Other highlights listed in the board's report were a renovation of the Port of Kalama's grain terminal; construction of a new Freya Street Bridge in Spokane that replaced two old bridges over train tracks in the city's only north-south heavy freight corridor; extension of Piert Road in Benton County to provide a direct route between the Port of Kennewick and Finley's industrial area, thus reducing truck traffic on residential streets; and construction of underpasses on Yakima's two main arterials, where train tracks ran through the central business district. Those grade separations were hailed as a 2016 national project of the year by the American Public Works Association.
State freight projects got a boost from the federal government when Congress for the first time dedicated funds to improve freight mobility through a 2016-2020 program called FASTLANE. Two FMSIB projects were among those benefitting. One, getting a grant of $45 million, would ease conflict between rail and roadway traffic by elevating South Lander Street over tracks carrying more than 120 trains a day through an area that includes Port of Seattle facilities and BNSF and Union Pacific railroad yards. The other project, getting a $5 million grant, would create a tunnel to take Strander Boulevard beneath tracks in Tukwila's busy Southcenter shopping, business park and industrial area.
FMSIB had been on the federal government's radar for several years. Senators Maria Cantwell (b. 1958) and Patty Murray (b. 1950) were lead sponsors of the FREIGHT (Focusing Resources, Economic Investment, and Guidance to Help Transportation) Act, which was introduced in February 2011. Cantwell cited FMSIB as an example of successful freight coordination, pointing to its work in identifying key highway, rail, and maritime freight corridors, and improving those corridors through collaboration with affected parties. In 2012, when Secretary of Transportation Ray LaHood (b. 1945) announced the creation of a federal Freight Policy Council, he said it was modeled on the state of Washington's freight board. The federal council produced the first national freight strategy plan, which was announced in 2015.
By then, the state's Freight Mobility Strategic Investment Board had a proven record of identifying problems and getting projects built. The keys to its success, as Chair Otley wrote in the 2007 annual report: "We leverage funds, and we forge partnerships." The board's achievements continued to grow in succeeding years.

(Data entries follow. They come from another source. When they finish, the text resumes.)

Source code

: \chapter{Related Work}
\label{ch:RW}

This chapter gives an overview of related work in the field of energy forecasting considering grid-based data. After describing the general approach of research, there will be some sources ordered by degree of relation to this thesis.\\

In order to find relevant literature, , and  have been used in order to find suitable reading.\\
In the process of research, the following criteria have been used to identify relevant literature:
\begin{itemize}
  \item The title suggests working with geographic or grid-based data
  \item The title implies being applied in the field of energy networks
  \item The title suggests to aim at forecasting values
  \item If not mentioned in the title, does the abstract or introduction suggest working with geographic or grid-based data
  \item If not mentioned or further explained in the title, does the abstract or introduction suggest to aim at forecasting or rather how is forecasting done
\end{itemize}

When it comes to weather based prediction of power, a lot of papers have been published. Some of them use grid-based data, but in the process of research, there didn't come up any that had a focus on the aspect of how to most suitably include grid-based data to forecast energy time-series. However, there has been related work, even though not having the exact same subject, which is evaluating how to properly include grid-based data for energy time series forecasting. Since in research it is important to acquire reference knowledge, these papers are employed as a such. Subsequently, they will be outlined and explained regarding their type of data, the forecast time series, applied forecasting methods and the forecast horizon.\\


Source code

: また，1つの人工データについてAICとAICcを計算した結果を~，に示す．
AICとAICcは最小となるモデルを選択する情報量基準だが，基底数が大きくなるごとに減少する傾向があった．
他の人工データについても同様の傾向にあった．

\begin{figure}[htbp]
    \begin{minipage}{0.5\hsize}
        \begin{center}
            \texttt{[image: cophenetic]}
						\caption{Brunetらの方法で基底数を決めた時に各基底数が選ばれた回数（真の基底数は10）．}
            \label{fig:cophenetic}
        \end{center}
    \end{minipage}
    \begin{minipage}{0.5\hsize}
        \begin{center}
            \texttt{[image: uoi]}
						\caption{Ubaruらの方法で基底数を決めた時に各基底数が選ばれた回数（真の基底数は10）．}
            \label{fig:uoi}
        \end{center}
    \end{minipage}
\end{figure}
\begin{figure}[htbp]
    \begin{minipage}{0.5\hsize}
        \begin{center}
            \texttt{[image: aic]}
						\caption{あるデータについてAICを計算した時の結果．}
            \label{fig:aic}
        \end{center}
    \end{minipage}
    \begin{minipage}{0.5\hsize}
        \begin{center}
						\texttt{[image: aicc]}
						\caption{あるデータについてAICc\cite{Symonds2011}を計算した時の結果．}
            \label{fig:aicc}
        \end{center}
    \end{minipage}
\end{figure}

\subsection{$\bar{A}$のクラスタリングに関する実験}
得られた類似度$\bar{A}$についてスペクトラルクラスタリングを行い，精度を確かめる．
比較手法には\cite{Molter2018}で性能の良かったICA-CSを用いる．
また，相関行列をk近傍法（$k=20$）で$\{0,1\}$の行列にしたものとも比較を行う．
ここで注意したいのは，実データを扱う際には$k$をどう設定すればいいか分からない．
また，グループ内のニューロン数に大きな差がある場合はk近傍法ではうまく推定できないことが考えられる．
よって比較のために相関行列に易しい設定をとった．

In 2016, FMSIB reached a milestone. Its contributions -- $201 million since it was created -- had leveraged more than $1 billion in project funding. By the end of 2017, 82 of the board's designated projects either were completed or underway. In 2018, six more were completed, another six were under construction, and eight more were scheduled. The board's total contributions since being formed had reached $318 million. That money combined with partnership spending had netted $2.1 billion in freight transportation investments.